As much as the cryptocurrency fever is spreading wildly across the globe, many governments are still unwilling to offer regulations. In particular, the initial coin offering (ICO) niche is the most controversial. However, Germany is leading a growing voice calling for a global ICO regulation framework.
In an interview (German) with Handelsblatt, Felix Hufeld, a lawyer said that its time for ICO regulations. Hufeld is also the head of Federal Financial Supervisory Authority (BaFin), a major regulator in the German financial market.
Investors at risk
According to Hufeld, ICOs are risky but they are growing on an enormous scale. Therefore, governments to sit back in denial are to put the investors at risk of fraud and scams. He notes that as much as governments try to dissuade investments in the sector, people are going ahead with it. Given the lack of investor protection, many stand losing out in case of any unexpected events in the sector.
Interestingly, Hufeld is not a lone wolf in this call for a global ICO regulation framework. A prominent member of German’s Bundesbank (Central Bank) said in early this year that: “Any attempt to regulate cryptocurrencies such as Bitcoin must be on a global scale as national or regional rules would be hard to enforce on a virtual, borderless community.”

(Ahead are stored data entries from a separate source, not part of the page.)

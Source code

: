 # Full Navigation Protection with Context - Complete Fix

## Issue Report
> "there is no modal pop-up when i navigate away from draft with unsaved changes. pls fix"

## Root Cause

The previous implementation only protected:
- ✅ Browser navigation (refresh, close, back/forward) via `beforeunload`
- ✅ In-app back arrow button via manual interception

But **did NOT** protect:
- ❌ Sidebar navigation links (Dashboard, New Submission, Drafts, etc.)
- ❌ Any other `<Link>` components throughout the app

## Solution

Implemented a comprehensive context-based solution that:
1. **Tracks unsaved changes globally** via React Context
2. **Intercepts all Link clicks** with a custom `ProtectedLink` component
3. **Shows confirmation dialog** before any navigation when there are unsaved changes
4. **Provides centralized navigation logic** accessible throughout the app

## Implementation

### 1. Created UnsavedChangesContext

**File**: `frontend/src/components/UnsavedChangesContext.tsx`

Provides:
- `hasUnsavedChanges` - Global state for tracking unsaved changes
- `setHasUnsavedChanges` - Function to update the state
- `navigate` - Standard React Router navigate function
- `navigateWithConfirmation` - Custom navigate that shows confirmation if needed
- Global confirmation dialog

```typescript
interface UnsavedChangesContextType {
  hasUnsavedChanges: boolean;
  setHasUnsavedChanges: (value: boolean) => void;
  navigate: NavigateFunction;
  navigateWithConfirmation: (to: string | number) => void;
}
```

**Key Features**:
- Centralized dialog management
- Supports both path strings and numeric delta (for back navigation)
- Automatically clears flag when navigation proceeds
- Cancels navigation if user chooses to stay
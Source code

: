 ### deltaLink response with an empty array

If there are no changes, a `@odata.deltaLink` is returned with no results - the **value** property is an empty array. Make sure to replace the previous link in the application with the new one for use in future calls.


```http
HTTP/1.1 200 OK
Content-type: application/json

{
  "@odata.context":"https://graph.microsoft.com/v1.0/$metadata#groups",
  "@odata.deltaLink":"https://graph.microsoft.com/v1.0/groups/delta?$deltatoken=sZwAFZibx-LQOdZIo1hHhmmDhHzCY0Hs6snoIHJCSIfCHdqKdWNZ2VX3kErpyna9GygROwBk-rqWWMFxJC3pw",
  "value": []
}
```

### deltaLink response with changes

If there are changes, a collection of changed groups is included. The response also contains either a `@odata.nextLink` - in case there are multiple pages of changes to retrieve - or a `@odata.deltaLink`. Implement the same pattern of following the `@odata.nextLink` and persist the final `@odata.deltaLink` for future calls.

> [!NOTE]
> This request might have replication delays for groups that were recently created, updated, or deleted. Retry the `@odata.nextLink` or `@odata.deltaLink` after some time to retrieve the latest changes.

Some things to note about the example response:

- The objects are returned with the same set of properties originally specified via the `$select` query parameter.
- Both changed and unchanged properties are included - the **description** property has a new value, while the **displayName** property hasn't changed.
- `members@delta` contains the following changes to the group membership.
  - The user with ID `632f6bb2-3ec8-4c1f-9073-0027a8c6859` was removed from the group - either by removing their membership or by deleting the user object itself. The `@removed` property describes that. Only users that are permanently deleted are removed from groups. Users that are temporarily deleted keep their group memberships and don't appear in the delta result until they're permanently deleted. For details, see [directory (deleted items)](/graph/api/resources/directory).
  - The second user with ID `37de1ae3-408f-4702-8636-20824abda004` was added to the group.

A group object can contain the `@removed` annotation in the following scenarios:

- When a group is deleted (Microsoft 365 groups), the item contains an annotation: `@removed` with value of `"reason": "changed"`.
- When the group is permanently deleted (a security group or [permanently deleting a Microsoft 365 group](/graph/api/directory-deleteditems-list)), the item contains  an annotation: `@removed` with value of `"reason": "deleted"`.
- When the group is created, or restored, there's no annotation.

A global ICO regulation framework to curtail money laundering
Joachim Wuermeling, a director at the Bundesbank made the comments in the backdrop of blanket bans on crypto-related activities globally. Major economies like China prohibited ICOs and similar activities due to claims of money laundering and fraud.
Nonetheless, Wuermeling observed any policy aimed at cryptocurrency must be in the global spirit. This is because the new asset class is much more of a global phenomenon than a one country affair. Another Reuters report in June quoted Claudia Buch, Bundesbank vice president saying that authorities must monitor cryptocurrencies.
Common among all the comments is a call for the need to find a legal framework in which crypto can operate. This is because the asset class is still around and it could still abet money laundering.